Using MTFA separates the most seasonal traders from the rookies. It is a core concept that gets drilled into traders at a fundamental level. Newbies often develop trading strategies without taking MTFA into consideration.
It is one of the few tools that can be used to dramatically increase your statistical edge of making good trades. Traders will often pick up significant support and resistance lines, and other important price patterns when using MTFA.
How do you find out what time frames best suit you?
Every trader has a different personality and it’s important to remember that when looking for a time frame that suits your style. A good way to find a suitable time frame would be to consider what makes you feel comfortable. Below is a short description of popular time frames:
- The Real Rock and Rollers (1min – 5min)
For the fast paced risk junkies that like to trade from the hip and ask questions later. These kinds of traders tend to love the 1min – 5min time frames. They are classified as scalpers (Rock n Rollers). They try to take very short term views with high leverage and walk away with plus minus 20pips per trade.
- 15 to 30-minute time frames tend to include intraday traders. These two time frames are for traders that cannot handle the stress of the 5 min but still enjoy the fast paced environment.

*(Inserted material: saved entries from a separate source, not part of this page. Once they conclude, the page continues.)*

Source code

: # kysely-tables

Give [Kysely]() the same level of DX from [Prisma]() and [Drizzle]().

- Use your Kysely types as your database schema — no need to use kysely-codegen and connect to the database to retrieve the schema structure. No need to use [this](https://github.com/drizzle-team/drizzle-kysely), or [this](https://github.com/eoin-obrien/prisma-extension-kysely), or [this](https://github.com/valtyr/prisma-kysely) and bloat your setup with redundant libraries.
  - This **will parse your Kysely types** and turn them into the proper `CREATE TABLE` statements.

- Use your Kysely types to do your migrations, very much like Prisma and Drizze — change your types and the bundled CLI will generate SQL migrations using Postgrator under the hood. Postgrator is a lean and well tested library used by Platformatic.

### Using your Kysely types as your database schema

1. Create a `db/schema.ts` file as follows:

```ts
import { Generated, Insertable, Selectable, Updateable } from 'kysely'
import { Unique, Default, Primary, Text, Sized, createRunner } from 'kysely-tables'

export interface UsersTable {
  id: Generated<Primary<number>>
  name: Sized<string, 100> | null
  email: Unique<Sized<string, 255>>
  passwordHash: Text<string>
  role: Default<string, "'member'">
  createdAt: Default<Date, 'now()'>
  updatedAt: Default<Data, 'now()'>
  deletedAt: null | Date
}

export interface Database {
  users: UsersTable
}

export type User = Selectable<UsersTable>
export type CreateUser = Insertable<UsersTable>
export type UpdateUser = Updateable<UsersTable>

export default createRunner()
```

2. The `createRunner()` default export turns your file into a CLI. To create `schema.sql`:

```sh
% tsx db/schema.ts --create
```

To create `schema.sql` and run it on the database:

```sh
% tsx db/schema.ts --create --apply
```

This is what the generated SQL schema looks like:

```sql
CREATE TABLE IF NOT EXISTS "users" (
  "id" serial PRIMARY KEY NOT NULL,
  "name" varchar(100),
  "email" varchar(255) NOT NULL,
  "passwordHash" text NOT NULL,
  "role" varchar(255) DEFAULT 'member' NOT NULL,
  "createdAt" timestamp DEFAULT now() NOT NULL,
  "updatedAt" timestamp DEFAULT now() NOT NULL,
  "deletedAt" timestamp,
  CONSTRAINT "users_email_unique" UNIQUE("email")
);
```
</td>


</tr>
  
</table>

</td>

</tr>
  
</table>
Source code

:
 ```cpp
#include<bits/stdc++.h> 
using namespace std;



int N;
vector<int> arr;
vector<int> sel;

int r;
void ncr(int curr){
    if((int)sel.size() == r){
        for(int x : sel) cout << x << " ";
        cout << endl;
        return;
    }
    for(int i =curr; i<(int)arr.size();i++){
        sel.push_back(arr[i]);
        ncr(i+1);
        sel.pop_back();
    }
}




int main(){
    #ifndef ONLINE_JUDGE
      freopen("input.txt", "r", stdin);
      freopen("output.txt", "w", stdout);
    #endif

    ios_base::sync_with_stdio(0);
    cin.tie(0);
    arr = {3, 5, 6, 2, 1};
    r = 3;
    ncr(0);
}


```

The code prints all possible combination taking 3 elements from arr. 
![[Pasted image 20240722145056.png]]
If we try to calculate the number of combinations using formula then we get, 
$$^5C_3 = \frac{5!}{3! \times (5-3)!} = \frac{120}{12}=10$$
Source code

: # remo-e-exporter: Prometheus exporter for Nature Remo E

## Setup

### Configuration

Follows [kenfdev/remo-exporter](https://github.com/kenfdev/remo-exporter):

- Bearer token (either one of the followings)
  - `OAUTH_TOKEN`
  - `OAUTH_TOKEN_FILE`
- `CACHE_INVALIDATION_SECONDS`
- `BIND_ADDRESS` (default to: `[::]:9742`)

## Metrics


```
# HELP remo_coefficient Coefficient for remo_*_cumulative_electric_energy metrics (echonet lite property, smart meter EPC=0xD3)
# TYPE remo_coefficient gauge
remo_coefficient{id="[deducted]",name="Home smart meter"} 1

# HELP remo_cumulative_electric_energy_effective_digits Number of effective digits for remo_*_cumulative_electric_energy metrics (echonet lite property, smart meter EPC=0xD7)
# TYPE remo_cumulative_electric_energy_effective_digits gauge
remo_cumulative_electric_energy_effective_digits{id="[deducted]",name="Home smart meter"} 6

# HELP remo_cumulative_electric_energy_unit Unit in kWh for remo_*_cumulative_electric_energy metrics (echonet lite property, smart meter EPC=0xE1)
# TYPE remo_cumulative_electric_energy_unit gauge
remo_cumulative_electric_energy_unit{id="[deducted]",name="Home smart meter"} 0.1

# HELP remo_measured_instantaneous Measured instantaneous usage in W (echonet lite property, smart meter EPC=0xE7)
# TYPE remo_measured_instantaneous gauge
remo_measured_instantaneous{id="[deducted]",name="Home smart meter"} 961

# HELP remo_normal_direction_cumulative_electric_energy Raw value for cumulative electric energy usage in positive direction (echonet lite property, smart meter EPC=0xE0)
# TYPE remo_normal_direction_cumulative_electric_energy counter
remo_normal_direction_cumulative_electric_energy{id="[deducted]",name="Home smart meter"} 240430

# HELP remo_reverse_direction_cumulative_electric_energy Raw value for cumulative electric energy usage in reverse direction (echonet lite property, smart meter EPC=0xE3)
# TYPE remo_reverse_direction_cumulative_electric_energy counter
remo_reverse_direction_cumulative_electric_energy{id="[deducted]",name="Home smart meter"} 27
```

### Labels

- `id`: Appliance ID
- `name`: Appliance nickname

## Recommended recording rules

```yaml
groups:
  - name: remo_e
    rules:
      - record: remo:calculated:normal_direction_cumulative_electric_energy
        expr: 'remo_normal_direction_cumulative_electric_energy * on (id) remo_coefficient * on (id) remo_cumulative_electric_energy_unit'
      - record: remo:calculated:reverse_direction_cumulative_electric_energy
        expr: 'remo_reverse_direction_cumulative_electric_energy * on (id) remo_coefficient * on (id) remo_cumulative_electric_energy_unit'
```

These traders fall into the swing trader category and slowly start to shift into position trading. You can easily trade more than one currency pair, share or chart using this time frame.
These are long term traders that prefer low risk and like to take advantage of the swap rates. This time frame generally produces a small amount of buy and sell signals. This style requires patience but also tends to have the highest return per successful trade.
So how do I set it up?
Having 3 different time frames is an ideal figure as anything less leaves you with too few bullets in your barrel and more than 3 leave you with too many conflicting ideas.
When you encounter a trade idea that is in line with all three time frames you increase the chances of it being a successful trade.
The Golden Rule:
Larger time frames are always more important than the smaller ones as it takes more momentum and bigger movements in the market to effect changes on this large scale.
- Beginner 101: identify what time frame best suits your needs before you continue. This can be achieved by using demo accounts or paper trading.
- MTFA is one of the core concepts that traders need to remember and keep in mind.
- The size of your account is important when selecting a time frame. For example, longer time frames can require more capital to compensate for riskier exit points/ stop losses.
- After getting a bird’s eye view of the market you can zoom into a closer time frame and try to spot better entry or exit points.
Example of using MTFA:
When I analyse a currency pair I will swap between the 30 minute, 4hour and daily charts to spot strong support and resistance lines, price channels and other price patterns to ultimately formulate a trading idea.
I can then base my trading idea on the 4-hour chart knowing that the daily chart pattern is in my favour. I can then go to the 30-minute chart to try and spot a better entry price.